Kinesis
Reading from Amazon Kinesis Data Streams as a streaming source.
Krishiv reads from Kinesis Data Streams as a streaming source. The connector is a thin wrapper over the AWS SDK Kinesis client and uses the standard Kinesis GetRecords / GetShardIterator model.
Registering a source
session.register_kinesis_source(
"orders_stream",
schema, // Arrow schema
"us-east-1",
"my-stream",
"shard-iterator-type-latest", // latest | trim-horizon | at-sequence-number | after-sequence-number
)?;
Offsets and checkpointing
Krishiv's checkpoint integration captures the Kinesis SequenceNumber per shard in the SourceOffset.
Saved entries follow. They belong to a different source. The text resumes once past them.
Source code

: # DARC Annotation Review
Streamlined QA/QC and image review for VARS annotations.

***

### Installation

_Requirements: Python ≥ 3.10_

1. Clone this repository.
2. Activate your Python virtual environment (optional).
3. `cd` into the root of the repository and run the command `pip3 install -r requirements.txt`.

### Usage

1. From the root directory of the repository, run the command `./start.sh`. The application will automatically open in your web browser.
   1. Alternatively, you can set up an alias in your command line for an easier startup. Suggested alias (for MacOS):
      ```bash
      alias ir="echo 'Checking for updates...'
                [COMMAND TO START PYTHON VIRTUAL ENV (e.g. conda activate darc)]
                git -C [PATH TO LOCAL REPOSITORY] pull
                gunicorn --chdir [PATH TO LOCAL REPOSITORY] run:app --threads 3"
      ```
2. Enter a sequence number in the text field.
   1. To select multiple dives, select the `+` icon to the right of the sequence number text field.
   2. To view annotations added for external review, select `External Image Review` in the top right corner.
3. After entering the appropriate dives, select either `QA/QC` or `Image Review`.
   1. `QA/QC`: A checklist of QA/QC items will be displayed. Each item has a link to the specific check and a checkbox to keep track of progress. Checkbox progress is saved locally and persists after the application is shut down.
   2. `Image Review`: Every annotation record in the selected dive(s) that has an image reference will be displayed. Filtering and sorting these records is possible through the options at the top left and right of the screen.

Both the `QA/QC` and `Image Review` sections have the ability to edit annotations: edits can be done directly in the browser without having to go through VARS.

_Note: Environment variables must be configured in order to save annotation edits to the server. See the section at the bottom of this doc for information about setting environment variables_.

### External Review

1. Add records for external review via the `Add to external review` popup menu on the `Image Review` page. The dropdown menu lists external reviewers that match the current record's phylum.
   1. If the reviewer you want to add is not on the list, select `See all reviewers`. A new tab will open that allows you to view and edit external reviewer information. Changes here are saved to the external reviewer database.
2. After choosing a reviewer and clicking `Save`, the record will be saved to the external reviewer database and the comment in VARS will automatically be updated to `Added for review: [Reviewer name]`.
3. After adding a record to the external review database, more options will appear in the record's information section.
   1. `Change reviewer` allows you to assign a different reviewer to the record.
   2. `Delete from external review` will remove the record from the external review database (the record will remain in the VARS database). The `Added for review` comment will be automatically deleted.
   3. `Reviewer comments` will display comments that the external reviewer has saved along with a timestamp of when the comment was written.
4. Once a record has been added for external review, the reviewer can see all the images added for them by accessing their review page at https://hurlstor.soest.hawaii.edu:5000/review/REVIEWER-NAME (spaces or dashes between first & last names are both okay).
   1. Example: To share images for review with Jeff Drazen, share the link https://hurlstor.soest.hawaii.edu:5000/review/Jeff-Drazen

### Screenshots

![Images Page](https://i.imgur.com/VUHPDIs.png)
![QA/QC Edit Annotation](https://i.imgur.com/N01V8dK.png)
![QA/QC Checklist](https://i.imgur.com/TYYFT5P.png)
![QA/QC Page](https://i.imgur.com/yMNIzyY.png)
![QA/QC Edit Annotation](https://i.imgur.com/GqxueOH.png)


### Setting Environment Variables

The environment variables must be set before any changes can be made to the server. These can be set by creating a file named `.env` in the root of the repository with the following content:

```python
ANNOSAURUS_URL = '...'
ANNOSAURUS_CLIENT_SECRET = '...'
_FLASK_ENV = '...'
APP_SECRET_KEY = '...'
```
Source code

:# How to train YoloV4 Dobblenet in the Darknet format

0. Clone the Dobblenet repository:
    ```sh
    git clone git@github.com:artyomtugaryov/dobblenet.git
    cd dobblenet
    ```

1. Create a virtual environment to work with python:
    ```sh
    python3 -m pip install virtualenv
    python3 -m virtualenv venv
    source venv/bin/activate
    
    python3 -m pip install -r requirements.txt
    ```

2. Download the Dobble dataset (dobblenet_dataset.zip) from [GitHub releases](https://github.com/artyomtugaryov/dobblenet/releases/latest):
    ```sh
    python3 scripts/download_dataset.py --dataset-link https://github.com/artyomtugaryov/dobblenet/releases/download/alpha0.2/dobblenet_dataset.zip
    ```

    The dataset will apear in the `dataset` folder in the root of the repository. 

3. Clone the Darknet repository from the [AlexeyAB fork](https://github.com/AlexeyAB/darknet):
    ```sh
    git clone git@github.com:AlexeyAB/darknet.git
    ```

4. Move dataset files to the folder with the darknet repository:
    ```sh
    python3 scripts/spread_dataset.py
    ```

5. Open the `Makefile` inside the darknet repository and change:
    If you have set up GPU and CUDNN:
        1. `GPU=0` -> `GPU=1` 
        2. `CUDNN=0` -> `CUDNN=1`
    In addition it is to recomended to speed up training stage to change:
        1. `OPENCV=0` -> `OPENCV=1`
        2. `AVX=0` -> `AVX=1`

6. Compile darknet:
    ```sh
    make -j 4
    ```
On restart, the source resumes from the checkpointed sequence number, falling back to shard-iterator-type if the checkpoint is missing or the stream was re-created.
Limits and quotas
- Max
RecordsPerShardPerSecond: 1 000 (soft quota). Plan partitions accordingly. - Max record size: 1 MB.
- GetRecords returns up to 10 MB or 10 000 records per call.
Auth
Standard AWS SDK auth chain: env vars, then IMDS / IRSA / instance profile. Explicit aws.access_key_id / aws.secret_access_key options are honored but not recommended in production.
Preview: Source-only at this release. No Kinesis sink.